-- WHAT YOU ARE ASKED TO DO --
Transcribe the entries, keeping every character the same.
=== EXERCISE INPUT ===
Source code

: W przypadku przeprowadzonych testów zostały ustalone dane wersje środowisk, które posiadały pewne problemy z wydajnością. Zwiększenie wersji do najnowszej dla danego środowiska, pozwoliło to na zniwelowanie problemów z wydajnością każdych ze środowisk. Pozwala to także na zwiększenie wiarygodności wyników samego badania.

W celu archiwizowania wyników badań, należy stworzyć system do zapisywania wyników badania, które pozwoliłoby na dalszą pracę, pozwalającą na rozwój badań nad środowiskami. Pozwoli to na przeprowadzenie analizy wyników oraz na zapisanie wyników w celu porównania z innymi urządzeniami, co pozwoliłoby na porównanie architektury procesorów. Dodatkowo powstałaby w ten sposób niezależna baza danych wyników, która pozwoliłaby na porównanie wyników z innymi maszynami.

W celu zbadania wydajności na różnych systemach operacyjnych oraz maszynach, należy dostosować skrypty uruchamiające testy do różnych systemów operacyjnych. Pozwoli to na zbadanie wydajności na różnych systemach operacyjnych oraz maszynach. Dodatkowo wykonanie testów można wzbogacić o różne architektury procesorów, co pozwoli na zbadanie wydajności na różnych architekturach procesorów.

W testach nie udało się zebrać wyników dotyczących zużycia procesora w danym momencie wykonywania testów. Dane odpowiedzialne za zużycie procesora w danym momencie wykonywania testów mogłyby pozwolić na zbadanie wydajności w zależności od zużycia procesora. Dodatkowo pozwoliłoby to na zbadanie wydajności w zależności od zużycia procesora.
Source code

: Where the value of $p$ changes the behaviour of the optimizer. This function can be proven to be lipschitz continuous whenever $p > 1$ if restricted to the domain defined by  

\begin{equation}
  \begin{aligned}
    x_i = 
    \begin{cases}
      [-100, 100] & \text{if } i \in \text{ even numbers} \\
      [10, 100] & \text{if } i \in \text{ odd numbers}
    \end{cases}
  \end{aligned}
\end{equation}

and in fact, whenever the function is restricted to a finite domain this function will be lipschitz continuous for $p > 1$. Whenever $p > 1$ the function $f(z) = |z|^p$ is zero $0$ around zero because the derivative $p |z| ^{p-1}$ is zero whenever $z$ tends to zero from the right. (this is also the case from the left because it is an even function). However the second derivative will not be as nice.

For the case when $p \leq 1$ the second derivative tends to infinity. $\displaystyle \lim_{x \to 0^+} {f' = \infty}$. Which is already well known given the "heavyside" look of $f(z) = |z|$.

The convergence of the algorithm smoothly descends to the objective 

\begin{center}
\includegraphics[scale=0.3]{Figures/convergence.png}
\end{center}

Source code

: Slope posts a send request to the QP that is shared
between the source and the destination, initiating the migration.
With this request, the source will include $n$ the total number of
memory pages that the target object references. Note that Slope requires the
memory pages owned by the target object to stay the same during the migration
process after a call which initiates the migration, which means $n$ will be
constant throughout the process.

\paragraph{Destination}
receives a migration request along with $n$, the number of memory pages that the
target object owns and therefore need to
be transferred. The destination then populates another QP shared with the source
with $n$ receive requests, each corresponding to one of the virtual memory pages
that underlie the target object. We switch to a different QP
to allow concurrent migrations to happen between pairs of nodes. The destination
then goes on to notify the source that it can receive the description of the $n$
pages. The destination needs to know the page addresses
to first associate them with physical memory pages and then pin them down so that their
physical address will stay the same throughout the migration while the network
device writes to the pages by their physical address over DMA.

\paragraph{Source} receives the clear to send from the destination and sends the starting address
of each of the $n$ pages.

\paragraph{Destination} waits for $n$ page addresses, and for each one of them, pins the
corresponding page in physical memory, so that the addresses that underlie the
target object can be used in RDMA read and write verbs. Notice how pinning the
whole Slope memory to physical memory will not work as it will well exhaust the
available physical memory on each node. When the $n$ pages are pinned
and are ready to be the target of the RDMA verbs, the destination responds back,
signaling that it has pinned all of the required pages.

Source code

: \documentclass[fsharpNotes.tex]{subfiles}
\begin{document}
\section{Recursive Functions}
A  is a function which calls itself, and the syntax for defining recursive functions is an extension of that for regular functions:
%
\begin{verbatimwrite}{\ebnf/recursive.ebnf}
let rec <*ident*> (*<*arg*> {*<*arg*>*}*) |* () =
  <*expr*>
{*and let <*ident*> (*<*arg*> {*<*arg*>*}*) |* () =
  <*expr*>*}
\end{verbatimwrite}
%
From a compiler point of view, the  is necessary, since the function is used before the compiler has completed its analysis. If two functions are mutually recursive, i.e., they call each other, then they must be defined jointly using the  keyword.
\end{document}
===
-- EXERCISE OUTPUT --
Source code

: W przypadku przeprowadzonych testów zostały ustalone dane wersje środowisk, które posiadały pewne problemy z wydajnością. Zwiększenie wersji do najnowszej dla danego środowiska, pozwoliło to na zniwelowanie problemów z wydajnością każdych ze środowisk. Pozwala to także na zwiększenie wiarygodności wyników samego badania.

W celu archiwizowania wyników badań, należy stworzyć system do zapisywania wyników badania, które pozwoliłoby na dalszą pracę, pozwalającą na rozwój badań nad środowiskami. Pozwoli to na przeprowadzenie analizy wyników oraz na zapisanie wyników w celu porównania z innymi urządzeniami, co pozwoliłoby na porównanie architektury procesorów. Dodatkowo powstałaby w ten sposób niezależna baza danych wyników, która pozwoliłaby na porównanie wyników z innymi maszynami.

W celu zbadania wydajności na różnych systemach operacyjnych oraz maszynach, należy dostosować skrypty uruchamiające testy do różnych systemów operacyjnych. Pozwoli to na zbadanie wydajności na różnych systemach operacyjnych oraz maszynach. Dodatkowo wykonanie testów można wzbogacić o różne architektury procesorów, co pozwoli na zbadanie wydajności na różnych architekturach procesorów.

W testach nie udało się zebrać wyników dotyczących zużycia procesora w danym momencie wykonywania testów. Dane odpowiedzialne za zużycie procesora w danym momencie wykonywania testów mogłyby pozwolić na zbadanie wydajności w zależności od zużycia procesora. Dodatkowo pozwoliłoby to na zbadanie wydajności w zależności od zużycia procesora.
Source code

: Where the value of $p$ changes the behaviour of the optimizer. This function can be proven to be lipschitz continuous whenever $p > 1$ if restricted to the domain defined by  

\begin{equation}
  \begin{aligned}
    x_i = 
    \begin{cases}
      [-100, 100] & \text{if } i \in \text{ even numbers} \\
      [10, 100] & \text{if } i \in \text{ odd numbers}
    \end{cases}
  \end{aligned}
\end{equation}

and in fact, whenever the function is restricted to a finite domain this function will be lipschitz continuous for $p > 1$. Whenever $p > 1$ the function $f(z) = |z|^p$ is zero $0$ around zero because the derivative $p |z| ^{p-1}$ is zero whenever $z$ tends to zero from the right. (this is also the case from the left because it is an even function). However the second derivative will not be as nice.

For the case when $p \leq 1$ the second derivative tends to infinity. $\displaystyle \lim_{x \to 0^+} {f' = \infty}$. Which is already well known given the "heavyside" look of $f(z) = |z|$.

The convergence of the algorithm smoothly descends to the objective 

\begin{center}
\includegraphics[scale=0.3]{Figures/convergence.png}
\end{center}

Source code

: Slope posts a send request to the QP that is shared
between the source and the destination, initiating the migration.
With this request, the source will include $n$ the total number of
memory pages that the target object references. Note that Slope requires the
memory pages owned by the target object to stay the same during the migration
process after a call which initiates the migration, which means $n$ will be
constant throughout the process.

\paragraph{Destination}
receives a migration request along with $n$, the number of memory pages that the
target object owns and therefore need to
be transferred. The destination then populates another QP shared with the source
with $n$ receive requests, each corresponding to one of the virtual memory pages
that underlie the target object. We switch to a different QP
to allow concurrent migrations to happen between pairs of nodes. The destination
then goes on to notify the source that it can receive the description of the $n$
pages. The destination needs to know the page addresses
to first associate them with physical memory pages and then pin them down so that their
physical address will stay the same throughout the migration while the network
device writes to the pages by their physical address over DMA.

\paragraph{Source} receives the clear to send from the destination and sends the starting address
of each of the $n$ pages.

\paragraph{Destination} waits for $n$ page addresses, and for each one of them, pins the
corresponding page in physical memory, so that the addresses that underlie the
target object can be used in RDMA read and write verbs. Notice how pinning the
whole Slope memory to physical memory will not work as it will well exhaust the
available physical memory on each node. When the $n$ pages are pinned
and are ready to be the target of the RDMA verbs, the destination responds back,
signaling that it has pinned all of the required pages.

Source code

: \documentclass[fsharpNotes.tex]{subfiles}
\begin{document}
\section{Recursive Functions}
A  is a function which calls itself, and the syntax for defining recursive functions is an extension of that for regular functions:
%
\begin{verbatimwrite}{\ebnf/recursive.ebnf}
let rec <*ident*> (*<*arg*> {*<*arg*>*}*) |* () =
  <*expr*>
{*and let <*ident*> (*<*arg*> {*<*arg*>*}*) |* () =
  <*expr*>*}
\end{verbatimwrite}
%
From a compiler point of view, the  is necessary, since the function is used before the compiler has completed its analysis. If two functions are mutually recursive, i.e., they call each other, then they must be defined jointly using the  keyword.
\end{document}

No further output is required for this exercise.